EXERCISE DIRECTIONS
Where the word "Kopf" appears in a line below, copy the whole line.

Stored data:
|---|
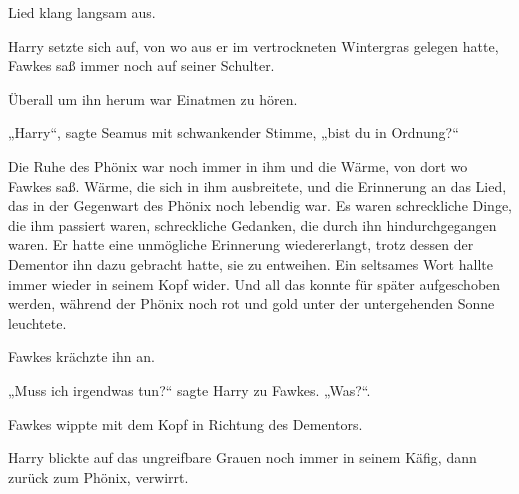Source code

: 
 Lied klang langsam aus.

\hplettrineextrapara
Harry setzte sich auf, von wo aus er im vertrockneten Wintergras gelegen hatte, Fawkes saß immer noch auf seiner Schulter.

Überall um ihn herum war Einatmen zu hören.

„Harry“, sagte Seamus mit schwankender Stimme, „bist du in Ordnung?“

Die Ruhe des Phönix war noch immer in ihm und die Wärme, von dort wo Fawkes saß. Wärme, die sich in ihm ausbreitete, und die Erinnerung an das Lied, das in der Gegenwart des Phönix noch lebendig war. Es waren schreckliche Dinge, die ihm passiert waren, schreckliche Gedanken, die durch ihn hindurchgegangen waren. Er hatte eine unmögliche Erinnerung wiedererlangt, trotz dessen der Dementor ihn dazu gebracht hatte, sie zu entweihen. Ein seltsames Wort hallte immer wieder in seinem Kopf wider. Und all das konnte für später aufgeschoben werden, während der Phönix noch rot und gold unter der untergehenden Sonne leuchtete.

Fawkes krächzte ihn an.

„Muss ich irgendwas tun?“ sagte Harry zu Fawkes. „Was?“.

Fawkes wippte mit dem Kopf in Richtung des Dementors.

Harry blickte auf das ungreifbare Grauen noch immer in seinem Käfig, dann zurück zum Phönix, verwirrt.

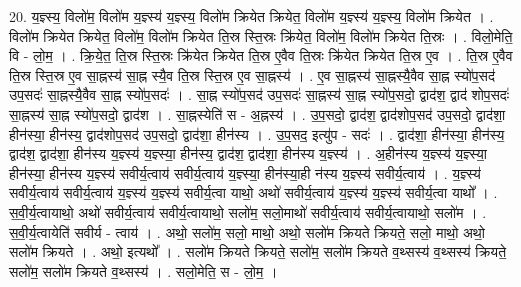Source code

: \documentclass[17pt]{extarticle}
\begin{document}
20. य॒ज्ञ्स्य॒ विलो॑म॒ विलो॑म य॒ज्ञ्स्य॑ य॒ज्ञ्स्य॒ विलो॑म क्रियेत क्रियेत॒ विलो॑म य॒ज्ञ्स्य॑ य॒ज्ञ्स्य॒ विलो॑म क्रियेत । . विलो॑म क्रियेत क्रियेत॒ विलो॑म॒ विलो॑म क्रियेत ति॒स्र स्ति॒स्रः क्रि॑येत॒ विलो॑म॒ विलो॑म क्रियेत ति॒स्रः । . विलो॒मेति॒ वि - लो॒म॒ । . क्रि॒ये॒त॒ ति॒स्र स्ति॒स्रः क्रि॑येत क्रियेत ति॒स्र ए॒वैव ति॒स्रः क्रि॑येत क्रियेत ति॒स्र ए॒व । . ति॒स्र ए॒वैव ति॒स्र स्ति॒स्र ए॒व सा॒ह्नस्य॑ सा॒ह्न स्यै॒व ति॒स्र स्ति॒स्र ए॒व सा॒ह्नस्य॑ । . ए॒व सा॒ह्नस्य॑ सा॒ह्नस्यै॒वैव सा॒ह्न स्यो॑प॒सद॑ उप॒सदः॑ सा॒ह्नस्यै॒वैव सा॒ह्न स्यो॑प॒सदः॑ । . सा॒ह्न स्यो॑प॒सद॑ उप॒सदः॑ सा॒ह्नस्य॑ सा॒ह्न स्यो॑प॒सदो॒ द्वाद॑श॒ द्वाद॑ शोप॒सदः॑ सा॒ह्नस्य॑ सा॒ह्न स्यो॑प॒सदो॒ द्वाद॑श । . सा॒ह्नस्येति॑ स - अ॒ह्नस्य॑ । . उ॒प॒सदो॒ द्वाद॑श॒ द्वाद॑शोप॒सद॑ उप॒सदो॒ द्वाद॑शा॒ हीन॑स्या॒ हीन॑स्य॒ द्वाद॑शोप॒सद॑ उप॒सदो॒ द्वाद॑शा॒ हीन॑स्य । . उ॒प॒सद॒ इत्यु॑प - सदः॑ । . द्वाद॑शा॒ हीन॑स्या॒ हीन॑स्य॒ द्वाद॑श॒ द्वाद॑शा॒ हीन॑स्य य॒ज्ञ्स्य॑ य॒ज्ञ्स्या॒ हीन॑स्य॒ द्वाद॑श॒ द्वाद॑शा॒ हीन॑स्य य॒ज्ञ्स्य॑ । . अ॒हीन॑स्य य॒ज्ञ्स्य॑ य॒ज्ञ्स्या॒ हीन॑स्या॒ हीन॑स्य य॒ज्ञ्स्य॑ सवीर्य॒त्वाय॑ सवीर्य॒त्वाय॑ य॒ज्ञ्स्या॒
हीन॑स्या॒ही न॑स्य य॒ज्ञ्स्य॑ सवीर्य॒त्वाय॑ । . य॒ज्ञ्स्य॑ सवीर्य॒त्वाय॑ सवीर्य॒त्वाय॑ य॒ज्ञ्स्य॑ य॒ज्ञ्स्य॑ सवीर्य॒त्वा याथो॒ अथो॑ सवीर्य॒त्वाय॑ य॒ज्ञ्स्य॑ य॒ज्ञ्स्य॑ सवीर्य॒त्वा याथो᳚ । . स॒वी॒र्य॒त्वायाथो॒ अथो॑ सवीर्य॒त्वाय॑ सवीर्य॒त्वायाथो॒ सलो॑म॒ सलो॒माथो॑ सवीर्य॒त्वाय॑ सवीर्य॒त्वायाथो॒ सलो॑म । . स॒वी॒र्य॒त्वायेति॑ सवीर्य - त्वाय॑ । . अथो॒ सलो॑म॒ सलो॒ माथो॒ अथो॒ सलो॑म क्रियते क्रियते॒ सलो॒ माथो॒ अथो॒ सलो॑म क्रियते । . अथो॒ इत्यथो᳚ । . सलो॑म क्रियते क्रियते॒ सलो॑म॒ सलो॑म क्रियते व॒थ्सस्य॑ व॒थ्सस्य॑ क्रियते॒ सलो॑म॒ सलो॑म क्रियते व॒थ्सस्य॑ । . सलो॒मेति॒ स - लो॒म॒ । \newline
\end{document}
|---|
ANSWER BELOW
Die Ruhe des Phönix war noch immer in ihm und die Wärme, von dort wo Fawkes saß. Wärme, die sich in ihm ausbreitete, und die Erinnerung an das Lied, das in der Gegenwart des Phönix noch lebendig war. Es waren schreckliche Dinge, die ihm passiert waren, schreckliche Gedanken, die durch ihn hindurchgegangen waren. Er hatte eine unmögliche Erinnerung wiedererlangt, trotz dessen der Dementor ihn dazu gebracht hatte, sie zu entweihen. Ein seltsames Wort hallte immer wieder in seinem Kopf wider. Und all das konnte für später aufgeschoben werden, während der Phönix noch rot und gold unter der untergehenden Sonne leuchtete.
Fawkes wippte mit dem Kopf in Richtung des Dementors.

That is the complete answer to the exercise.